§ **RECORDS FOR THIS EXERCISE**
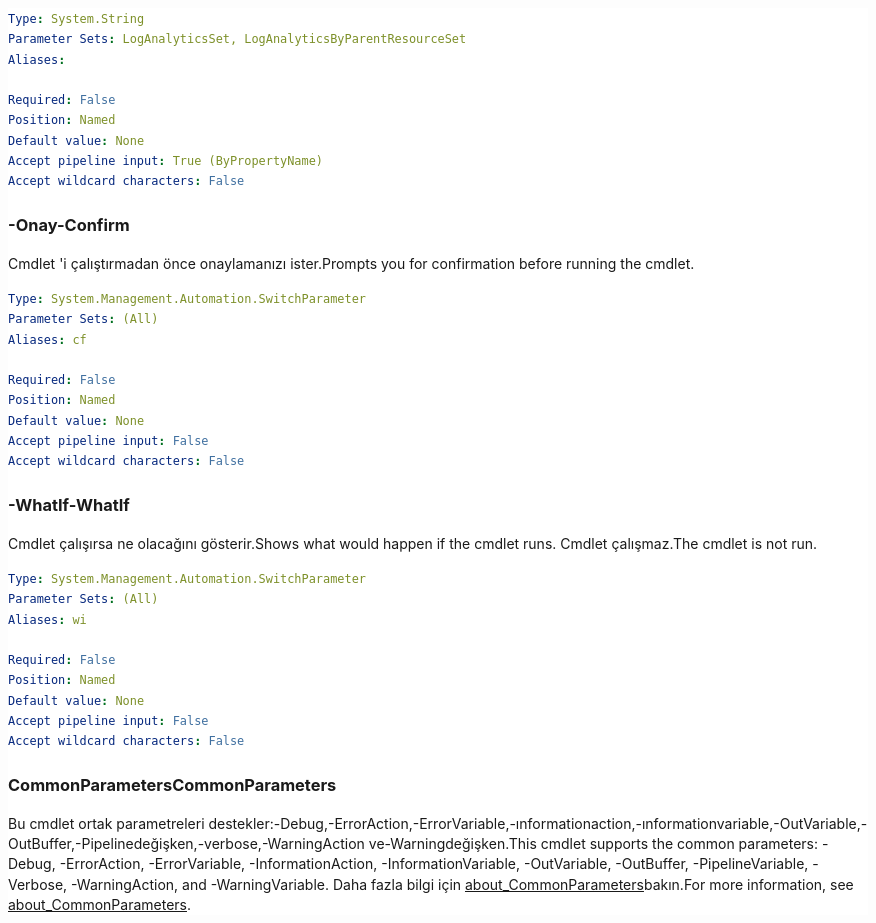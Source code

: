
 ```yaml
Type: System.String
Parameter Sets: LogAnalyticsSet, LogAnalyticsByParentResourceSet
Aliases:

Required: False
Position: Named
Default value: None
Accept pipeline input: True (ByPropertyName)
Accept wildcard characters: False
```

### <span data-ttu-id="0319a-180">-Onay</span><span class="sxs-lookup"><span data-stu-id="0319a-180">-Confirm</span></span>
<span data-ttu-id="0319a-181">Cmdlet 'i çalıştırmadan önce onaylamanızı ister.</span><span class="sxs-lookup"><span data-stu-id="0319a-181">Prompts you for confirmation before running the cmdlet.</span></span>

```yaml
Type: System.Management.Automation.SwitchParameter
Parameter Sets: (All)
Aliases: cf

Required: False
Position: Named
Default value: None
Accept pipeline input: False
Accept wildcard characters: False
```

### <span data-ttu-id="0319a-182">-WhatIf</span><span class="sxs-lookup"><span data-stu-id="0319a-182">-WhatIf</span></span>
<span data-ttu-id="0319a-183">Cmdlet çalışırsa ne olacağını gösterir.</span><span class="sxs-lookup"><span data-stu-id="0319a-183">Shows what would happen if the cmdlet runs.</span></span> <span data-ttu-id="0319a-184">Cmdlet çalışmaz.</span><span class="sxs-lookup"><span data-stu-id="0319a-184">The cmdlet is not run.</span></span>

```yaml
Type: System.Management.Automation.SwitchParameter
Parameter Sets: (All)
Aliases: wi

Required: False
Position: Named
Default value: None
Accept pipeline input: False
Accept wildcard characters: False
```

### <span data-ttu-id="0319a-185">CommonParameters</span><span class="sxs-lookup"><span data-stu-id="0319a-185">CommonParameters</span></span>
<span data-ttu-id="0319a-186">Bu cmdlet ortak parametreleri destekler:-Debug,-ErrorAction,-ErrorVariable,-ınformationaction,-ınformationvariable,-OutVariable,-OutBuffer,-Pipelinedeğişken,-verbose,-WarningAction ve-Warningdeğişken.</span><span class="sxs-lookup"><span data-stu-id="0319a-186">This cmdlet supports the common parameters: -Debug, -ErrorAction, -ErrorVariable, -InformationAction, -InformationVariable, -OutVariable, -OutBuffer, -PipelineVariable, -Verbose, -WarningAction, and -WarningVariable.</span></span> <span data-ttu-id="0319a-187">Daha fazla bilgi için [about_CommonParameters](https://go.microsoft.com/fwlink/?LinkID=113216)bakın.</span><span class="sxs-lookup"><span data-stu-id="0319a-187">For more information, see [about_CommonParameters](https://go.microsoft.com/fwlink/?LinkID=113216).</span></span>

§ **THE TASK**
Take the listing above and retype it exactly. Its pictures are to be omitted.

§ **FINISHED TASK**
Source code

:
 ```yaml
Type: System.String
Parameter Sets: LogAnalyticsSet, LogAnalyticsByParentResourceSet
Aliases:

Required: False
Position: Named
Default value: None
Accept pipeline input: True (ByPropertyName)
Accept wildcard characters: False
```

### <span data-ttu-id="0319a-180">-Onay</span><span class="sxs-lookup"><span data-stu-id="0319a-180">-Confirm</span></span>
<span data-ttu-id="0319a-181">Cmdlet 'i çalıştırmadan önce onaylamanızı ister.</span><span class="sxs-lookup"><span data-stu-id="0319a-181">Prompts you for confirmation before running the cmdlet.</span></span>

```yaml
Type: System.Management.Automation.SwitchParameter
Parameter Sets: (All)
Aliases: cf

Required: False
Position: Named
Default value: None
Accept pipeline input: False
Accept wildcard characters: False
```

### <span data-ttu-id="0319a-182">-WhatIf</span><span class="sxs-lookup"><span data-stu-id="0319a-182">-WhatIf</span></span>
<span data-ttu-id="0319a-183">Cmdlet çalışırsa ne olacağını gösterir.</span><span class="sxs-lookup"><span data-stu-id="0319a-183">Shows what would happen if the cmdlet runs.</span></span> <span data-ttu-id="0319a-184">Cmdlet çalışmaz.</span><span class="sxs-lookup"><span data-stu-id="0319a-184">The cmdlet is not run.</span></span>

```yaml
Type: System.Management.Automation.SwitchParameter
Parameter Sets: (All)
Aliases: wi

Required: False
Position: Named
Default value: None
Accept pipeline input: False
Accept wildcard characters: False
```

### <span data-ttu-id="0319a-185">CommonParameters</span><span class="sxs-lookup"><span data-stu-id="0319a-185">CommonParameters</span></span>
<span data-ttu-id="0319a-186">Bu cmdlet ortak parametreleri destekler:-Debug,-ErrorAction,-ErrorVariable,-ınformationaction,-ınformationvariable,-OutVariable,-OutBuffer,-Pipelinedeğişken,-verbose,-WarningAction ve-Warningdeğişken.</span><span class="sxs-lookup"><span data-stu-id="0319a-186">This cmdlet supports the common parameters: -Debug, -ErrorAction, -ErrorVariable, -InformationAction, -InformationVariable, -OutVariable, -OutBuffer, -PipelineVariable, -Verbose, -WarningAction, and -WarningVariable.</span></span> <span data-ttu-id="0319a-187">Daha fazla bilgi için [about_CommonParameters](https://go.microsoft.com/fwlink/?LinkID=113216)bakın.</span><span class="sxs-lookup"><span data-stu-id="0319a-187">For more information, see [about_CommonParameters](https://go.microsoft.com/fwlink/?LinkID=113216).</span></span>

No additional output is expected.